» **GIVEN RECORDS**:
_ _ _
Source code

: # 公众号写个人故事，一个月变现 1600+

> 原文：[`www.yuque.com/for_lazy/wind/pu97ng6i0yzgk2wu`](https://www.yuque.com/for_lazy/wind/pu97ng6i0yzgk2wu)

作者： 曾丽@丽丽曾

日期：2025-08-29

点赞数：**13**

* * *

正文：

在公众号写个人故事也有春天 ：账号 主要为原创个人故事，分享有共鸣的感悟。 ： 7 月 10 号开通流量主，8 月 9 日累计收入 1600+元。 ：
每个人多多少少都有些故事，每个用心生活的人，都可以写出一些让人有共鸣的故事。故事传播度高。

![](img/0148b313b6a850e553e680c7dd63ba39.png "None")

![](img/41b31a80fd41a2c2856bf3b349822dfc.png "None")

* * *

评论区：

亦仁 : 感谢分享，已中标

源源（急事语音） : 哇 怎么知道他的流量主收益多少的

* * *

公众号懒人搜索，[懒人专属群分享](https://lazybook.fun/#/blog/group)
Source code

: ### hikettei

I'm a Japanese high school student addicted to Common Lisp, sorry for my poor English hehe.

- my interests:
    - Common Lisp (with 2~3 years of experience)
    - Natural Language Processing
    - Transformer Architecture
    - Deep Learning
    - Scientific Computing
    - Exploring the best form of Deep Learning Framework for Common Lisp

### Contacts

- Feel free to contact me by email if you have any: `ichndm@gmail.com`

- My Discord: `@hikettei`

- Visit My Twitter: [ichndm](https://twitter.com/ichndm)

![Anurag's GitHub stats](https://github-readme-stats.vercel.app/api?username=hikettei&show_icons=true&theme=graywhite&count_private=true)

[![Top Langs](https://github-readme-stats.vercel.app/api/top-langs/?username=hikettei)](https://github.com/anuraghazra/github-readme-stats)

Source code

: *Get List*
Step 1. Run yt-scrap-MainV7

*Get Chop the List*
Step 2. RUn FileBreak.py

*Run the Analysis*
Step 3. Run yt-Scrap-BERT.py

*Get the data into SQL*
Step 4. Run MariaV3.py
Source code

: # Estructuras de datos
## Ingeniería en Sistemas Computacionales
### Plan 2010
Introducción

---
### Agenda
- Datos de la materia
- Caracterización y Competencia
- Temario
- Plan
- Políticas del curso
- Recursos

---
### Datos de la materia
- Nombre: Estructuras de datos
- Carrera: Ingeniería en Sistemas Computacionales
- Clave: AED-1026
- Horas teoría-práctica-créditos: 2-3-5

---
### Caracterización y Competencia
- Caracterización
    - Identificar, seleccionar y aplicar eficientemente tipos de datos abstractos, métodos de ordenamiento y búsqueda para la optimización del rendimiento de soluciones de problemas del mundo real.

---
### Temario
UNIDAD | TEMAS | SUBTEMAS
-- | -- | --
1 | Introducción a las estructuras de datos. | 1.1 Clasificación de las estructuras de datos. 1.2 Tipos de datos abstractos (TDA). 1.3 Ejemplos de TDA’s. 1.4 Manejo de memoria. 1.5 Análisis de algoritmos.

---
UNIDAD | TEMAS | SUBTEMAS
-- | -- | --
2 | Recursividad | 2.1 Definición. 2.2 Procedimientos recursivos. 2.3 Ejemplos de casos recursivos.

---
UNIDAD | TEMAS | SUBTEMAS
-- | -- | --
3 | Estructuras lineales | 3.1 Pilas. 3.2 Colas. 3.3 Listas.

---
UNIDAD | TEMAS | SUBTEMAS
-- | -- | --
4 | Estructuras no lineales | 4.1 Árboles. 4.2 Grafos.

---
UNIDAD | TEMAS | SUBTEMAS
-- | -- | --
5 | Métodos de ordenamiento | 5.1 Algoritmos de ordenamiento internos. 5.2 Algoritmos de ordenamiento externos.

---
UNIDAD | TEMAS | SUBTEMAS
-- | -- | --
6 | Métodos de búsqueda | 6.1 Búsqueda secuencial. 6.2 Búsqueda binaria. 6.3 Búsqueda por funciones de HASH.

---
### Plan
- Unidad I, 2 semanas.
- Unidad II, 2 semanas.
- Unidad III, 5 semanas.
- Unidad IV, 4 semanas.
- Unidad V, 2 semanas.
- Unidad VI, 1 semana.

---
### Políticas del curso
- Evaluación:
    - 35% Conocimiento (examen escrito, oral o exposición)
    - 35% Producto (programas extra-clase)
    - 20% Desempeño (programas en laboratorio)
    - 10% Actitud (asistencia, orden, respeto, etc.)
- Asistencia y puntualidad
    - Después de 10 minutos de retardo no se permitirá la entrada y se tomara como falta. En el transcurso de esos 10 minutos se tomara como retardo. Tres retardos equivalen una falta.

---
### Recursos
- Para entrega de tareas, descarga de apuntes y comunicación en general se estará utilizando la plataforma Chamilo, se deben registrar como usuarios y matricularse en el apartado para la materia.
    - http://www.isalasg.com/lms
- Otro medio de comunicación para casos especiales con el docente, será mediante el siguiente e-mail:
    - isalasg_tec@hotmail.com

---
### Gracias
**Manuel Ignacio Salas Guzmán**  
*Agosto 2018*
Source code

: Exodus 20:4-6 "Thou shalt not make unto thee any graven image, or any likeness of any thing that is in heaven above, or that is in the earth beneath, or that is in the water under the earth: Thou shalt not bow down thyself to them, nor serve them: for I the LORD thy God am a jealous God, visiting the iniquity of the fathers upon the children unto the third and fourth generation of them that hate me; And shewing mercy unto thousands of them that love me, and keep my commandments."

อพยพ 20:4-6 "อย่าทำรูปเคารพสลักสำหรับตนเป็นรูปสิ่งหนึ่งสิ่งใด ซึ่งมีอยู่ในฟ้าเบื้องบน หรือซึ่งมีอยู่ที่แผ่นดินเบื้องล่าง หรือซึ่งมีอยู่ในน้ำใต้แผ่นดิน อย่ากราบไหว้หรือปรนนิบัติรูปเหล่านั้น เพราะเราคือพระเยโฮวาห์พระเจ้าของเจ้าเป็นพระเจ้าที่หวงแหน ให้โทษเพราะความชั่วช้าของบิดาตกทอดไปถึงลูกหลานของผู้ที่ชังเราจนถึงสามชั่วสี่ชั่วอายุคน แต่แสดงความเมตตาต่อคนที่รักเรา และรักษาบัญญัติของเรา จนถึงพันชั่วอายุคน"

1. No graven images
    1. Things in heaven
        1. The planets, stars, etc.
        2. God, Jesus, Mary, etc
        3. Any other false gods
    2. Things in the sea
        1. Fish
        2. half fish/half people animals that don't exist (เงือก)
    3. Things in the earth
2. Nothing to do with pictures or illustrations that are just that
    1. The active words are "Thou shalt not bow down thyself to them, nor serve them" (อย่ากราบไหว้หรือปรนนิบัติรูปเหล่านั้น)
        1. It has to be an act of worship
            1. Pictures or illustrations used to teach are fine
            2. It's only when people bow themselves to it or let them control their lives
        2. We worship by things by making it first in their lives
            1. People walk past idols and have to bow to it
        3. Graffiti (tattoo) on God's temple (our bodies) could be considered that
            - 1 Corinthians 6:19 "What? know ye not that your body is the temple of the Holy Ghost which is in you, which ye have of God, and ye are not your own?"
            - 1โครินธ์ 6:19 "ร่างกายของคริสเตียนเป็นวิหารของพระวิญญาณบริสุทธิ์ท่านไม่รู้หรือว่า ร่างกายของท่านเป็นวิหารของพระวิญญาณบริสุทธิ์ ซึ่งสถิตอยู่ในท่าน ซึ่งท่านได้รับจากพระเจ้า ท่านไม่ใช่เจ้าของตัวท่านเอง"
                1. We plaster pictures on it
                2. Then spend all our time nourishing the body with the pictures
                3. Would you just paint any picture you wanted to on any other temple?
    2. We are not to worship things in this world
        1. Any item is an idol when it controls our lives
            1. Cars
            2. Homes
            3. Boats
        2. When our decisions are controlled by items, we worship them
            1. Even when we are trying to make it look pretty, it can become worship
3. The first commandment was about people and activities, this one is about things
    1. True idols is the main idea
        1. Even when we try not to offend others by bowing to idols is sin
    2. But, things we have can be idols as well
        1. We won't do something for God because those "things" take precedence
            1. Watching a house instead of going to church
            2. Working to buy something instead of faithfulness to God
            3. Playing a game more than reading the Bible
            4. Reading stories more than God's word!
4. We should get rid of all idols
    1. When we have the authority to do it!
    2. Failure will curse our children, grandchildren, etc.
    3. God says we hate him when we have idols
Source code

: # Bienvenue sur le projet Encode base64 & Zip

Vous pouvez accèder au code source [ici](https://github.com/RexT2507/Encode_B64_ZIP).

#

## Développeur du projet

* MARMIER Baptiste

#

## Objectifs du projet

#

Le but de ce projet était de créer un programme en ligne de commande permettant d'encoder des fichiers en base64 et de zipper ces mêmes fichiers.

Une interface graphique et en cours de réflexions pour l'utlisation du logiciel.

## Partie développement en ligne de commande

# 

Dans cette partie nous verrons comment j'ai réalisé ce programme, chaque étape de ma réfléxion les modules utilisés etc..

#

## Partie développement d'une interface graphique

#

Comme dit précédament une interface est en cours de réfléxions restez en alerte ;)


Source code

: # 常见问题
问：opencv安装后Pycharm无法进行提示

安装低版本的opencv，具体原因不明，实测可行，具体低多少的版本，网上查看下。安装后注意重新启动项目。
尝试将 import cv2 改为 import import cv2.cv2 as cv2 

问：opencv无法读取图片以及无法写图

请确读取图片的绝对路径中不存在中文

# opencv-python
_ _ _
» **INSTRUCTIONS TO FOLLOW**:
Whenever a line of the listing above holds the word "thyself", copy that line.

» **EXERCISE ANSWER**:
: Exodus 20:4-6 "Thou shalt not make unto thee any graven image, or any likeness of any thing that is in heaven above, or that is in the earth beneath, or that is in the water under the earth: Thou shalt not bow down thyself to them, nor serve them: for I the LORD thy God am a jealous God, visiting the iniquity of the fathers upon the children unto the third and fourth generation of them that hate me; And shewing mercy unto thousands of them that love me, and keep my commandments."
    1. The active words are "Thou shalt not bow down thyself to them, nor serve them" (อย่ากราบไหว้หรือปรนนิบัติรูปเหล่านั้น)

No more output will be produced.